I know it will all make perfect sense one day, but a Mother's pain at the very thing we knew would happen (kids growing up and leaving us) is sometimes more than I can bear!  Yet what did I think would happen to them if I brought them to earth and kept feeding them?  Did I somehow not realize this was part of the deal?  Why do I take this so personally?  We want them to be good people and leave us right?  It's what is best!  I should be planning my fun times with Troy, we've only got 3 left at home and setting the table is so much simpler.  Vacations can happen with more ease and less hotel rooms right?  ...Right?  There has to be a bright side to this.  I struggle to be content with these perks. I want my little walkie talkie toting school walkers back!
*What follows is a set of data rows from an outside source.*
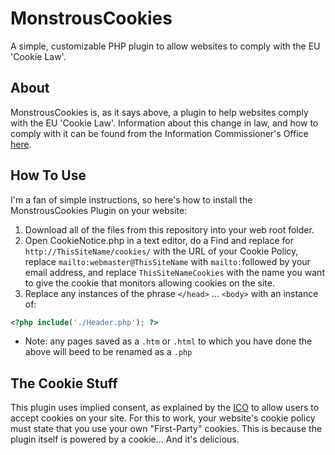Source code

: # MonstrousCookies
A simple, customizable PHP plugin to allow websites to comply with the EU 'Cookie Law'.

## About
MonstrousCookies is, as it says above, a plugin to help websites comply with the EU 'Cookie Law'.  Information about this change in law, and how to comply with it can be found from the Information Commissioner's Office [here](https://ico.org.uk/for-organisations/guide-to-pecr/cookies-and-similar-technologies/ "ICO Guidance on cookies").

## How To Use
I'm a fan of simple instructions, so here's how to install the MonstrousCookies Plugin on your website:

1. Download all of the files from this repository into your web root folder.
2. Open CookieNotice.php in a text editor, do a Find and replace for `http://ThisSiteName/cookies/` with the URL of your Cookie Policy, replace `mailto:webmaster@ThisSiteName` with `mailto:`followed by your email address, and replace `ThisSiteNameCookies` with the name you want to give the cookie that monitors allowing cookies on the site.
3. Replace any instances of the phrase `</head>` ... `<body>` with an instance of:
```PHP
<?php include('./Header.php'); ?>
```
 * Note: any pages saved as a `.htm` or `.html` to which you have done the above will beed to be renamed as a `.php`

##  The Cookie Stuff
This plugin uses implied consent, as explained by the [ICO](https://ico.org.uk/for-organisations/guide-to-pecr/cookies-and-similar-technologies/ "ICO Guidance on cookies") to allow users to accept cookies on your site.  For this to work, your website's cookie policy must state that you use your own "First-Party" cookies.  This is because the plugin itself is powered by a cookie...  And it's delicious.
Perhaps God wants us back with Him too and that's why our time together is limited.  We will all be together in the end.  I'll hear my brother call me Kelly B or say "how's my beautiful sister?" once again. And I need to learn to enjoy my adult children more and not cling to the past.  It was lovely but it was also a trial in it's own way. Why don't we remember the hard stuff as much?  I just hope I didn't mess up too much.  I hope in our future we can remain connected and close.  That's why we really need a cabin or a boat right?  Maybe texting and Skype will be good for now. I wish I could Skype my brother.  What would he say to me?  I am sure it would be some sort of message of love.  He'd tell me how great it is to be with your loved ones on earth and not to waste a single moment of it.